De in de tenlastelegging voorkomende taal- en/of schrijffouten of omissies zijn verbeterd. De verdachte is daardoor niet geschaad in de verdediging.
Ontvankelijkheid van het openbaar ministerie in de strafvervolging
I.
De raadsman van verdachte heeft gesteld dat het openbaar ministerie niet ontvankelijk moet worden verklaard in zijn vervolging en heeft daartoe het volgende aangevoerd.
Het onderzoek is gestart op basis van onjuiste gegevens. In het startproces-verbaal is vermeld dat de verdenking mede was gebaseerd op CIE-informatie, hetgeen achteraf onjuist is gebleken.

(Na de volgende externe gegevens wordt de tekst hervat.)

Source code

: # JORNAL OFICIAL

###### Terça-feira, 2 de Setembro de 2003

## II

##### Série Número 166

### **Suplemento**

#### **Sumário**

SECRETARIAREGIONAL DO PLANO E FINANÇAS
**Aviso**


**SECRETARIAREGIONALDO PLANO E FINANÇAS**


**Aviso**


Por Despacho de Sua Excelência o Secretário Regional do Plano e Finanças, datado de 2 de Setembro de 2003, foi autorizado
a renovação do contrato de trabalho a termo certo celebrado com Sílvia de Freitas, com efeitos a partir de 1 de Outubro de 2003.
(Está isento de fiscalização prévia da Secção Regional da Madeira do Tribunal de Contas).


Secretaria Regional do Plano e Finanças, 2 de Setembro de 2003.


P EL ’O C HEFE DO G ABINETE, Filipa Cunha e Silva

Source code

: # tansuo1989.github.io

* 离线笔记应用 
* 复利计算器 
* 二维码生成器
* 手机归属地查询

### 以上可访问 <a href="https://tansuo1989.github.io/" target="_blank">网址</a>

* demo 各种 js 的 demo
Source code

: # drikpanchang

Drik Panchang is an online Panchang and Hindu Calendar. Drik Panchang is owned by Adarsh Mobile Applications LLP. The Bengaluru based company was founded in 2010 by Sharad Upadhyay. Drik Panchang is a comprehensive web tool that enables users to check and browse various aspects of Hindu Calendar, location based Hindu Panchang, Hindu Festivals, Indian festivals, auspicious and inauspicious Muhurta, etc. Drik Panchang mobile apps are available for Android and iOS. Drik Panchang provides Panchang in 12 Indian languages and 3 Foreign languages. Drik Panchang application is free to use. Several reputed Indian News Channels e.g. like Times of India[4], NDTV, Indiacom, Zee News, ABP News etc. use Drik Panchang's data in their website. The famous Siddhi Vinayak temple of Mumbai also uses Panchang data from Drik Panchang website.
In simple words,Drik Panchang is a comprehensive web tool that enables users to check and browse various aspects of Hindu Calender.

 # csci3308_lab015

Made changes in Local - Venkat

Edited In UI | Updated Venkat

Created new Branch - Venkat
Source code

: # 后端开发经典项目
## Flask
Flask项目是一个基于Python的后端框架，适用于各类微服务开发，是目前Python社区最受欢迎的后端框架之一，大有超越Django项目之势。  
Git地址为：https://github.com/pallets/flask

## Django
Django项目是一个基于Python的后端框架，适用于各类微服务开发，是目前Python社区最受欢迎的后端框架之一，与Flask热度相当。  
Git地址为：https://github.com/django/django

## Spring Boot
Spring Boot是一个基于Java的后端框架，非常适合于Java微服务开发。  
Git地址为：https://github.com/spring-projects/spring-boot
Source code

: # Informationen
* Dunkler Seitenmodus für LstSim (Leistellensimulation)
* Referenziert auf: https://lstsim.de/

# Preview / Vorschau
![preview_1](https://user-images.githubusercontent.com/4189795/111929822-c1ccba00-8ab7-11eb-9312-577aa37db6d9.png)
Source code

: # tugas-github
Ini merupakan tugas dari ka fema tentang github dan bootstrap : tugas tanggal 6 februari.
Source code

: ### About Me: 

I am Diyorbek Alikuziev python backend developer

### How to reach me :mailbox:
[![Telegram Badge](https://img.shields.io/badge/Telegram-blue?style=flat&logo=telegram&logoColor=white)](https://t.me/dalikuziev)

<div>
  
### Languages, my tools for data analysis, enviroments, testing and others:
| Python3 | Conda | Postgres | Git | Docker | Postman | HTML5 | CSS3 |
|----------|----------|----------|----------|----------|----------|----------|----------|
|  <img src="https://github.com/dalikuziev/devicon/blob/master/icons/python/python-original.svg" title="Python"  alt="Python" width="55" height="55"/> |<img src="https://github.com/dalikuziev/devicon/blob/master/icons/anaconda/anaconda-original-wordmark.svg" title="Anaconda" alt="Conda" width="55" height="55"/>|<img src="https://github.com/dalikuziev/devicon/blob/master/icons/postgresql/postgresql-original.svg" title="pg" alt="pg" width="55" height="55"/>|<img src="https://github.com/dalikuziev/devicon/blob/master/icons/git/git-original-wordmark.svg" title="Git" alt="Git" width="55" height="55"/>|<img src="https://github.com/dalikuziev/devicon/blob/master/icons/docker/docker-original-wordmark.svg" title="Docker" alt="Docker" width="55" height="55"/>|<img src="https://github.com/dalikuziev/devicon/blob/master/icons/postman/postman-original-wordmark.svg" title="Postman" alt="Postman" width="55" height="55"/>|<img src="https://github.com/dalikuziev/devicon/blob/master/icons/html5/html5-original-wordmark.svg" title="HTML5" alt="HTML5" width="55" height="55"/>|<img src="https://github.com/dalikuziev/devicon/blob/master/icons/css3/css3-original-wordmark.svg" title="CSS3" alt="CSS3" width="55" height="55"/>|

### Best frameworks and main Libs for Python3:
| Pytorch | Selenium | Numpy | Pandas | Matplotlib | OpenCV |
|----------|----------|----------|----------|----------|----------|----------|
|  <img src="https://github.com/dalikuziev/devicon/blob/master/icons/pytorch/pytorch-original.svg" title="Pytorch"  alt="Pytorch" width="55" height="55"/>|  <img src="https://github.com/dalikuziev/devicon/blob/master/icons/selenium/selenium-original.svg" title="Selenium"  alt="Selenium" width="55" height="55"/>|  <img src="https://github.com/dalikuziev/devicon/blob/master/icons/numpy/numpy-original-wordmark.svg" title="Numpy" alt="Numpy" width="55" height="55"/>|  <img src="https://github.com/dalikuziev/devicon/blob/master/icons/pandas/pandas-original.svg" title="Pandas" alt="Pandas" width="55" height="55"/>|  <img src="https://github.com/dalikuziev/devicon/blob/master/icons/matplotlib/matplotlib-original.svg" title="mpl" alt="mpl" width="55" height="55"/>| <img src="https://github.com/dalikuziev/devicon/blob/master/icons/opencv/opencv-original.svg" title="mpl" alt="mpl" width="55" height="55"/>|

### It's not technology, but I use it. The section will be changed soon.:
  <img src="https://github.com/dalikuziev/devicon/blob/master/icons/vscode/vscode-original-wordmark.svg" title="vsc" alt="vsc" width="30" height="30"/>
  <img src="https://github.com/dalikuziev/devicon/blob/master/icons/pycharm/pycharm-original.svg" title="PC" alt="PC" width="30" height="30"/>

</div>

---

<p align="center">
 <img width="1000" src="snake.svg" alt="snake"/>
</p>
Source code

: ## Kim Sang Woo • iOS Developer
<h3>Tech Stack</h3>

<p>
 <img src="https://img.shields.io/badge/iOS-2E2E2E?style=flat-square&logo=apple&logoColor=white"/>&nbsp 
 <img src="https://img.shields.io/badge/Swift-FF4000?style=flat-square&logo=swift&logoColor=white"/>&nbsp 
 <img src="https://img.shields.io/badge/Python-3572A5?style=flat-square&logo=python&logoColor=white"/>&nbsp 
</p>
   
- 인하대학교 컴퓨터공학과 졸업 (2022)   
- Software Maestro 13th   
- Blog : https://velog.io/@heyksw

De overige informatie was al onderzocht in het kader van het onderzoek Gondor en is in dat kader niet bevestigd. De rechter-commissaris die machtigingen heeft afgegeven in het kader van het onderzoek Boontjes heeft pas veel later kennis kunnen nemen van het bestaan van het onderzoek Gondor. De aanleiding, inhoud en resultaten van het onderzoek Gondor zijn tot dusver onduidelijk gebleven.
Er was dus onvoldoende verdenking overgebleven tegen verdachte en de start van het onderzoek was dus onrechtmatig. Verder is de rechter-commissaris onjuist geïnformeerd, omdat potentieel ontlastende informatie, met name het ontbreken van resultaat in het Gondor onderzoek, is achtergehouden, hetgeen een zeer ernstig verzuim oplevert.
Het hof overweegt hieromtrent het volgende.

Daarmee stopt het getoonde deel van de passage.